Re: BUG #17255: Server crashes in index_delete_sort_cmp() due to race condition with vacuum

From: Peter Geoghegan <pg(at)bowt(dot)ie>
To: Andres Freund <andres(at)anarazel(dot)de>
Cc: Dmitry Dolgov <9erthalion6(at)gmail(dot)com>, Alexander Lakhin <exclusion(at)gmail(dot)com>, Matthias van de Meent <boekewurm+postgres(at)gmail(dot)com>, PostgreSQL mailing lists <pgsql-bugs(at)lists(dot)postgresql(dot)org>
Subject: Re: BUG #17255: Server crashes in index_delete_sort_cmp() due to race condition with vacuum
Date: 2021-12-11 22:51:35
Message-ID: CAH2-WzkzuuY0V9xE10LJS1bBH=GMuGrV7BMf3q3wQyt-ABFVrQ@mail.gmail.com
Views: Raw Message | Whole Thread | Download mbox | Resend email
Thread:
Lists: pgsql-bugs

On Sat, Dec 11, 2021 at 2:03 PM Peter Geoghegan <pg(at)bowt(dot)ie> wrote:
> I have no objection to delaying the lazy_scan_heap_limits() stuff
> until right before lazy_scan_heap() is called.
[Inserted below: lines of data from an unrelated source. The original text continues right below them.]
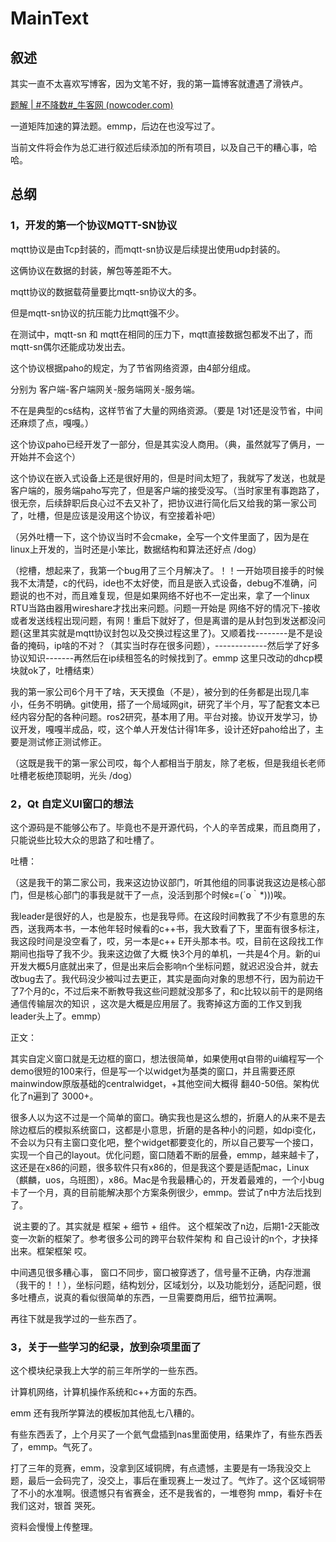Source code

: # MainText

## 叙述

其实一直不太喜欢写博客，因为文笔不好，我的第一篇博客就遭遇了滑铁卢。

[题解 | #不降数#_牛客网 (nowcoder.com)](https://www.nowcoder.com/discuss/353149335523237888?sourceSSR=users)

一道矩阵加速的算法题。emmp，后边在也没写过了。

当前文件将会作为总汇进行叙述后续添加的所有项目，以及自己干的糟心事，哈哈。

## 总纲

### 1，开发的第一个协议MQTT-SN协议

mqtt协议是由Tcp封装的，而mqtt-sn协议是后续提出使用udp封装的。

这俩协议在数据的封装，解包等差距不大。

mqtt协议的数据载荷量要比mqtt-sn协议大的多。

但是mqtt-sn协议的抗压能力比mqtt强不少。

在测试中，mqtt-sn 和 mqtt在相同的压力下，mqtt直接数据包都发不出了，而mqtt-sn偶尔还能成功发出去。

这个协议根据paho的规定，为了节省网络资源，由4部分组成。

分别为 客户端-客户端网关-服务端网关-服务端。

不在是典型的cs结构，这样节省了大量的网络资源。（要是 1对1还是没节省，中间还麻烦了点，嘎嘎。）

这个协议paho已经开发了一部分，但是其实没人商用。（典，虽然就写了俩月，一开始并不会这个）

这个协议在嵌入式设备上还是很好用的，但是时间太短了，我就写了发送，也就是客户端的，服务端paho写完了，但是客户端的接受没写。（当时家里有事跑路了，很无奈，后续辞职后良心过不去又补了，把协议进行简化后又给我的第一家公司了，吐槽，但是应该是没用这个协议，有空接着补吧）

（另外吐槽一下，这个协议当时不会cmake，全写一个文件里面了，因为是在linux上开发的，当时还是小笨比，数据结构和算法还好点  /dog）

（挖槽，想起来了，我第一个bug用了三个月解决了。！！一开始项目接手的时候我不太清楚，c的代码，ide也不太好使，而且是嵌入式设备，debug不准确，问题说的也不对，而且难复现，但是如果网络不好也不一定出来，拿了一个linux RTU当路由器用wireshare才找出来问题。问题一开始是 网络不好的情况下-接收或者发送线程出现问题，有网！重启下就好了，但是离谱的是从封包到发送都没问题{这里其实就是mqtt协议封包以及交换过程这里了}。又顺着找--------是不是设备的掩码，ip啥的不对？（其实当时存在很多问题），-------------然后学了好多协议知识-------再然后在ip续租签名的时候找到了。emmp 这里只改动的dhcp模块就ok了，吐槽结束）

我的第一家公司6个月干了啥，天天摸鱼（不是），被分到的任务都是出现几率小，任务不明确。git使用，搭了一个局域网git，研究了半个月，写了配套文本已经内容分配的各种问题。ros2研究，基本用了用。平台对接。协议开发学习，协议开发，嘎嘎半成品，哎，这个单人开发估计得1年多，设计还好paho给出了，主要是测试修正测试修正。

（这既是我干的第一家公司哎，每个人都相当于朋友，除了老板，但是我组长老师吐槽老板绝顶聪明，光头 /dog）

### 2，Qt 自定义UI窗口的想法

这个源码是不能够公布了。毕竟也不是开源代码，个人的辛苦成果，而且商用了，只能说些比较大众的思路了和吐槽了。

吐槽：

（这是我干的第二家公司，我来这边协议部门，听其他组的同事说我这边是核心部门，但是核心部门的事我是就干了一点，没活到那个时候ε=(´ο｀*)))唉。

​	我leader是很好的人，也是股东，也是我导师。在这段时间教我了不少有意思的东西，送我两本书，一本他年轻时候看的c++书，我大致看了下，里面有很多标注，我这段时间是没空看了，哎，另一本是c++ E开头那本书。哎，目前在这段找工作期间也指导了我不少。我来这边做了大概 快3个月的单机，一共是4个月。新的ui开发大概5月底就出来了，但是出来后会影响n个坐标问题，就迟迟没合并，就去改bug去了。我代码没少被叫过去更正，其实是面向对象的思想不行，因为前边干了7个月的c，不过后来不断教导我这些问题就没那多了，和c比较以前干的是网络通信传输层次的知识 ，这次是大概是应用层了。我寄掉这方面的工作又到我leader头上了。emmp）

正文：

​	其实自定义窗口就是无边框的窗口，想法很简单，如果使用qt自带的ui编程写一个demo很短的100来行，但是写一个以widget为基类的窗口，并且需要还原mainwindow原版基础的centralwidget，+其他空间大概得 翻40-50倍。架构优化了n遍到了 3000+。

​	很多人以为这不过是一个简单的窗口。确实我也是这么想的，折磨人的从来不是去除边框后的模拟系统窗口，这都是小意思，折磨的是各种小的问题，如dpi变化，不会以为只有主窗口变化吧，整个widget都要变化的，所以自己要写一个接口，实现一个自己的layout。优化问题，窗口随着不断的层叠，emmp，越来越卡了，这还是在x86的问题，很多软件只有x86的，但是我这个要是适配mac，Linux（麒麟，uos，乌班图），x86。Mac是令我最糟心的，开发着最难的，一个小bug卡了一个月，真的目前能解决那个方案条例很少，emmp。尝试了n中方法后找到了。

​	说主要的了。其实就是    框架  + 细节 + 组件。 这个框架改了n边，后期1-2天能改变一次新的框架了。参考很多公司的跨平台软件架构 和 自己设计的n个，才抉择出来。框架框架 哎。

中间遇见很多糟心事， 窗口不同步，窗口被穿透了，信号量不正确，内存泄漏（我干的！！），坐标问题，结构划分，区域划分，以及功能划分，适配问题，很多吐槽点，说真的看似很简单的东西，一旦需要商用后，细节拉满啊。

再往下就是我学过的一些东西了。

### 3，关于一些学习的纪录，放到杂项里面了

这个模块纪录我上大学的前三年所学的一些东西。

计算机网络，计算机操作系统和c++方面的东西。

emm 还有我所学算法的模板加其他乱七八糟的。

有些东西丢了，上个月买了一个氦气盘插到nas里面使用，结果炸了，有些东西丢了，emmp。气死了。

打了三年的竞赛，emm，没拿到区域铜牌，有点遗憾，主要是有一场我没交上题，最后一会码完了，没交上，事后在重现赛上一发过了。气炸了。这个区域铜带了不小的水准啊。很遗憾只有省赛金，还不是我省的，一堆卷狗 mmp，看好卡在我们这对，银首 哭死。

资料会慢慢上传整理。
However, I do think
> that we should always know certain basic "immutable" facts about a
> VACUUM at the point that we call lazy_scan_heap(), which is not the
> case with this patch.
>
> Honestly, I'm surprised that you see much value in delaying the
> lazy_scan_heap_limits() stuff until the very last microsecond. How
> many microseconds could we possibly delay it by?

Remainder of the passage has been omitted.